Hey Flinkers, Just circling back around to an ear...
# troubleshooting
r
Hey Flinkers, Just circling back around to an earlier issue that I was encountering with the InvalidPidMappingException (related to several sinks that use exactly-once processing). Earlier today I did a deploy of the job of a Flink job within in a GKE environment. The job was running previously without issue, however after being suspended (taking a savepoint), and restoring from the savepoint after the deployment, I began seeing the follwing issue on the job:
Copy code
Caused by: org.apache.kafka.common.errors.InvalidPidMappingException: The producer attempted to use a producer id which is not currently assigned to its transactional id.

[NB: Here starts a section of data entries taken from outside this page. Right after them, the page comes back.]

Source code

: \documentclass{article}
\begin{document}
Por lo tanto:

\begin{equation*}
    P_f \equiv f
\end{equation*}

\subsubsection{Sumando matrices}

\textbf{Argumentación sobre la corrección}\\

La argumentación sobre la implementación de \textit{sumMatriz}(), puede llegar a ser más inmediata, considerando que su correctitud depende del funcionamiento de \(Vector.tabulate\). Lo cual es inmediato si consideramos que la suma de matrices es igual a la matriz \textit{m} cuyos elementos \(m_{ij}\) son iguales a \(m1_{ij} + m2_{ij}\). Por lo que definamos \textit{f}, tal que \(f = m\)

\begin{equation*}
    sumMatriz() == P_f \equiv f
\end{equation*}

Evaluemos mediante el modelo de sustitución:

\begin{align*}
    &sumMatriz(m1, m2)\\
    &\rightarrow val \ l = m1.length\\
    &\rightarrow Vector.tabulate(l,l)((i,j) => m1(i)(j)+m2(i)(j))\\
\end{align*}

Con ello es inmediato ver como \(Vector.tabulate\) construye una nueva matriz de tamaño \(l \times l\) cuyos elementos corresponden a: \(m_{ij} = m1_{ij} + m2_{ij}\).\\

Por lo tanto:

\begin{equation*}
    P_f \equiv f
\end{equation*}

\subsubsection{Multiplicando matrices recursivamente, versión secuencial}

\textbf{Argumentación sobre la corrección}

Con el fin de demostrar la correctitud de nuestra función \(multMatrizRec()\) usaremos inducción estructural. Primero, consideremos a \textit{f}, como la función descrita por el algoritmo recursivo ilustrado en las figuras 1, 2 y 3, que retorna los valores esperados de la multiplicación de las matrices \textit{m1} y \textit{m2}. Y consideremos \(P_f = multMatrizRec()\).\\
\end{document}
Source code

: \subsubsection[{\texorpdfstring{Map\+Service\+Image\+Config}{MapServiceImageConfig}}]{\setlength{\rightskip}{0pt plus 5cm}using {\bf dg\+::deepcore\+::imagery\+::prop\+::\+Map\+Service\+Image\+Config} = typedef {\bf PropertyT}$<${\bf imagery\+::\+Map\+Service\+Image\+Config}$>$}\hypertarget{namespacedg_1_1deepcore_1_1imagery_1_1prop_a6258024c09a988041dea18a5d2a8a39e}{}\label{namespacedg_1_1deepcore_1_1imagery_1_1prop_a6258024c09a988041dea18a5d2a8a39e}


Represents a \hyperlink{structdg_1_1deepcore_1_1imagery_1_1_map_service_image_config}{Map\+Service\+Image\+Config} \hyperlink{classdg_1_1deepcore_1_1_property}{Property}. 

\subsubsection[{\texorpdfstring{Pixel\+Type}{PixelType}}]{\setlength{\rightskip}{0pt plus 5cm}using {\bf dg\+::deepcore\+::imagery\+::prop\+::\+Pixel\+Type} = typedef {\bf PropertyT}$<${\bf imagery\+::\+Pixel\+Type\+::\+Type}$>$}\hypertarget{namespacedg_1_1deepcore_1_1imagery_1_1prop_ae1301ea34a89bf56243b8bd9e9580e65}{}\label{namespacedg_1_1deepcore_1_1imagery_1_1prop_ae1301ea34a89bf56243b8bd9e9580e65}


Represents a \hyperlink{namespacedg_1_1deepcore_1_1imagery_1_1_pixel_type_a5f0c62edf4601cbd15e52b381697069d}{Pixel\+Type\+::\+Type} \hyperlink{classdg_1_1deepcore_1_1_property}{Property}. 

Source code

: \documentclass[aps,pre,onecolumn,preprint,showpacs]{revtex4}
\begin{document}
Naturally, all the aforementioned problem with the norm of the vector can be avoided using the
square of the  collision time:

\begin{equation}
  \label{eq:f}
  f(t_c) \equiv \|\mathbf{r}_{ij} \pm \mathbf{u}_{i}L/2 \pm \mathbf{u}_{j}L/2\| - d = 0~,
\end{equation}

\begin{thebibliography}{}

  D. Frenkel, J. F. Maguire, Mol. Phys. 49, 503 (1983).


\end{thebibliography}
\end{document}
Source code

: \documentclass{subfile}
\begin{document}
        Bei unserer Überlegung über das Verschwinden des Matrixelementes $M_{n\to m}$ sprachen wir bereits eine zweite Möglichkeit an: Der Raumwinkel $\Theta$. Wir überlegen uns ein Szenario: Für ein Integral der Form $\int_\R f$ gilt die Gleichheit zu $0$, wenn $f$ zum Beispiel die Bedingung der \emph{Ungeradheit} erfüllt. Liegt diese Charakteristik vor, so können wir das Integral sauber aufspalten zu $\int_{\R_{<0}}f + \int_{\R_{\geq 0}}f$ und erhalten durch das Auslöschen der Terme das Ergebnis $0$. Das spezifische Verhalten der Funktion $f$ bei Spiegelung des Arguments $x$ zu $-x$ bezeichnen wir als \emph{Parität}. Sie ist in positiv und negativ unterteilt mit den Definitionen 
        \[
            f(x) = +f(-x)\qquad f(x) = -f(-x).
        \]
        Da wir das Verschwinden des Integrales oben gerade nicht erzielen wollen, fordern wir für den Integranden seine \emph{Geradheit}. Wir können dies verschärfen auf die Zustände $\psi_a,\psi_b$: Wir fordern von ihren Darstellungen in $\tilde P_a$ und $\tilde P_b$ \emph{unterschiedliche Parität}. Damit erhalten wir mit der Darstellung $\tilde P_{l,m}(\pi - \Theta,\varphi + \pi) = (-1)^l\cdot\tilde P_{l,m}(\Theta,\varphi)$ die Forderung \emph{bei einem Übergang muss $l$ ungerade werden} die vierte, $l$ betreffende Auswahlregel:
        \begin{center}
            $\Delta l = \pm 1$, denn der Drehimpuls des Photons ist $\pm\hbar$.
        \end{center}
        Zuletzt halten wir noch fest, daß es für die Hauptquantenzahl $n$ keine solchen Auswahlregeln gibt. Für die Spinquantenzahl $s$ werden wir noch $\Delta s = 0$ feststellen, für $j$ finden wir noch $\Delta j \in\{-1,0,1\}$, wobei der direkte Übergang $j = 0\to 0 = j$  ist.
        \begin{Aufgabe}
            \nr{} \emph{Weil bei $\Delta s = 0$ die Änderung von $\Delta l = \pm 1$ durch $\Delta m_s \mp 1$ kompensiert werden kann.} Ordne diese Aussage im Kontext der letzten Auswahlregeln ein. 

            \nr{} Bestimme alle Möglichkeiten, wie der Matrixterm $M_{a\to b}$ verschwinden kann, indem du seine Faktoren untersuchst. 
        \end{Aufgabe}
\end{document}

It appears to be stemming from a restore of the job after deployment since the job dies almost immediately. I’ve triply confirmed that nothing really changed in the job as it relates to transactions, however the following changes occurred, which may/may not be relevant: • The addition of a
rebalance()
operator that occurs upstream from the sink. • The topic that one of the sinks writes to has now changed (although the UID was not updated, but the topic is string based so it shouldn’t cause any schema issues) The issue seems to affect/fail against all of the sinks that use exactly-once processing. Any advice/recommendations would be welcome and glad to share some more details and specifics about the job if that would be helpful.